> **The data**
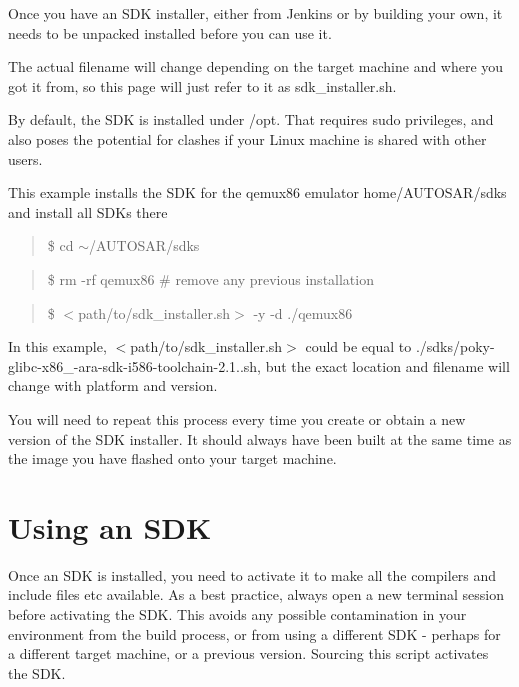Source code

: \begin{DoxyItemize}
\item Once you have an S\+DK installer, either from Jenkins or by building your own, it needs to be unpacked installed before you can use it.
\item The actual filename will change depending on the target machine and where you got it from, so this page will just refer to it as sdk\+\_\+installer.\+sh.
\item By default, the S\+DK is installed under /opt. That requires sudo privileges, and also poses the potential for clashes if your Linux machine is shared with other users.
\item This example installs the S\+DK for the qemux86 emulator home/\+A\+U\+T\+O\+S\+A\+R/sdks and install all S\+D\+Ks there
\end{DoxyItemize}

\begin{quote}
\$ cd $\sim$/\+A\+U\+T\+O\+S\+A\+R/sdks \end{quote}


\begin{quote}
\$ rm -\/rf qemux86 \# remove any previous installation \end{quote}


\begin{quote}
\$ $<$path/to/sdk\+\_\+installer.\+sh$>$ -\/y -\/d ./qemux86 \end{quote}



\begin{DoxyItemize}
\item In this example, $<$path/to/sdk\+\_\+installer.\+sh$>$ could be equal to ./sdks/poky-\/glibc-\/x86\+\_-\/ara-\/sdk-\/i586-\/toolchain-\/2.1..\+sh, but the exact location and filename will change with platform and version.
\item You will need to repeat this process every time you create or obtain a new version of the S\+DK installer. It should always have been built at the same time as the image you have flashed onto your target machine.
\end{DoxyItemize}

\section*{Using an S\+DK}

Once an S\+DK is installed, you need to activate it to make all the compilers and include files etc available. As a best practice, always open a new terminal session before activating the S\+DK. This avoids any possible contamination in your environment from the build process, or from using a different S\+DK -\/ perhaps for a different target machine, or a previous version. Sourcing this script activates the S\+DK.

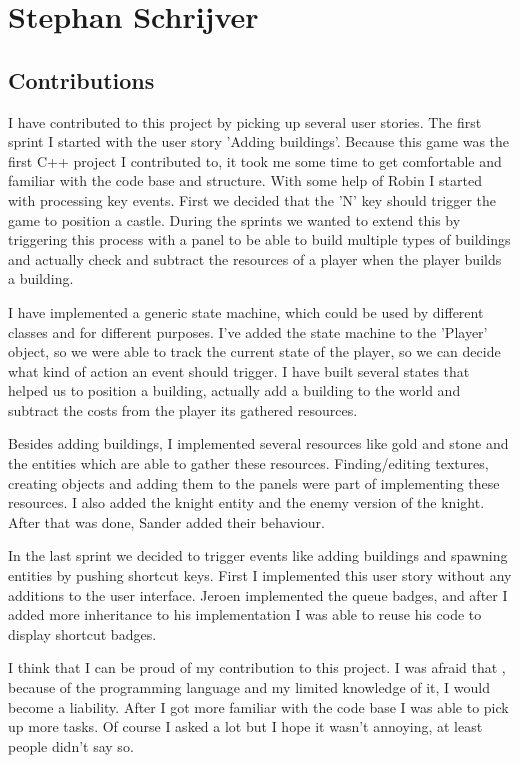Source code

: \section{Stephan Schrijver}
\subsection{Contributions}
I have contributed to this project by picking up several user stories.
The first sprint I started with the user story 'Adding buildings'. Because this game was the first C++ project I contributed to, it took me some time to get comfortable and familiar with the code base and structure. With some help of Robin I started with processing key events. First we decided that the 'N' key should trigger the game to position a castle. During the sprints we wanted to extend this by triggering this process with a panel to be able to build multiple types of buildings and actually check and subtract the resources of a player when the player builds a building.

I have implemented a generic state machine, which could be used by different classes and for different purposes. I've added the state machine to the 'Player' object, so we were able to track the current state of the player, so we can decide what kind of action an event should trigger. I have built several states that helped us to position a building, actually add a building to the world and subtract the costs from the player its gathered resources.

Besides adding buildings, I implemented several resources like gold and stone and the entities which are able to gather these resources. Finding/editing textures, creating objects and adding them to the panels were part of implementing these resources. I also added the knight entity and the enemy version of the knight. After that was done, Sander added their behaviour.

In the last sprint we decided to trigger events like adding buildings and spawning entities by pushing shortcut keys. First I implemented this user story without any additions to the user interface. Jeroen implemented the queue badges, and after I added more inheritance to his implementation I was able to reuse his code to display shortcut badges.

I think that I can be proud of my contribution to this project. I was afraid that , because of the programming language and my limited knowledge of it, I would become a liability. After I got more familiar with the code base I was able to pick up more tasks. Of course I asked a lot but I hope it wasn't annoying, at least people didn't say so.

> **Exercise brief**
Leave out the pictures and retype the rest of the entries exactly.

> **Task answer**
Source code

: \begin{DoxyItemize}
\item Once you have an S\+DK installer, either from Jenkins or by building your own, it needs to be unpacked installed before you can use it.
\item The actual filename will change depending on the target machine and where you got it from, so this page will just refer to it as sdk\+\_\+installer.\+sh.
\item By default, the S\+DK is installed under /opt. That requires sudo privileges, and also poses the potential for clashes if your Linux machine is shared with other users.
\item This example installs the S\+DK for the qemux86 emulator home/\+A\+U\+T\+O\+S\+A\+R/sdks and install all S\+D\+Ks there
\end{DoxyItemize}

\begin{quote}
\$ cd $\sim$/\+A\+U\+T\+O\+S\+A\+R/sdks \end{quote}


\begin{quote}
\$ rm -\/rf qemux86 \# remove any previous installation \end{quote}


\begin{quote}
\$ $<$path/to/sdk\+\_\+installer.\+sh$>$ -\/y -\/d ./qemux86 \end{quote}



\begin{DoxyItemize}
\item In this example, $<$path/to/sdk\+\_\+installer.\+sh$>$ could be equal to ./sdks/poky-\/glibc-\/x86\+\_-\/ara-\/sdk-\/i586-\/toolchain-\/2.1..\+sh, but the exact location and filename will change with platform and version.
\item You will need to repeat this process every time you create or obtain a new version of the S\+DK installer. It should always have been built at the same time as the image you have flashed onto your target machine.
\end{DoxyItemize}

\section*{Using an S\+DK}

Once an S\+DK is installed, you need to activate it to make all the compilers and include files etc available. As a best practice, always open a new terminal session before activating the S\+DK. This avoids any possible contamination in your environment from the build process, or from using a different S\+DK -\/ perhaps for a different target machine, or a previous version. Sourcing this script activates the S\+DK.

Source code

: \section{Stephan Schrijver}
\subsection{Contributions}
I have contributed to this project by picking up several user stories.
The first sprint I started with the user story 'Adding buildings'. Because this game was the first C++ project I contributed to, it took me some time to get comfortable and familiar with the code base and structure. With some help of Robin I started with processing key events. First we decided that the 'N' key should trigger the game to position a castle. During the sprints we wanted to extend this by triggering this process with a panel to be able to build multiple types of buildings and actually check and subtract the resources of a player when the player builds a building.

I have implemented a generic state machine, which could be used by different classes and for different purposes. I've added the state machine to the 'Player' object, so we were able to track the current state of the player, so we can decide what kind of action an event should trigger. I have built several states that helped us to position a building, actually add a building to the world and subtract the costs from the player its gathered resources.

Besides adding buildings, I implemented several resources like gold and stone and the entities which are able to gather these resources. Finding/editing textures, creating objects and adding them to the panels were part of implementing these resources. I also added the knight entity and the enemy version of the knight. After that was done, Sander added their behaviour.

In the last sprint we decided to trigger events like adding buildings and spawning entities by pushing shortcut keys. First I implemented this user story without any additions to the user interface. Jeroen implemented the queue badges, and after I added more inheritance to his implementation I was able to reuse his code to display shortcut badges.

I think that I can be proud of my contribution to this project. I was afraid that , because of the programming language and my limited knowledge of it, I would become a liability. After I got more familiar with the code base I was able to pick up more tasks. Of course I asked a lot but I hope it wasn't annoying, at least people didn't say so.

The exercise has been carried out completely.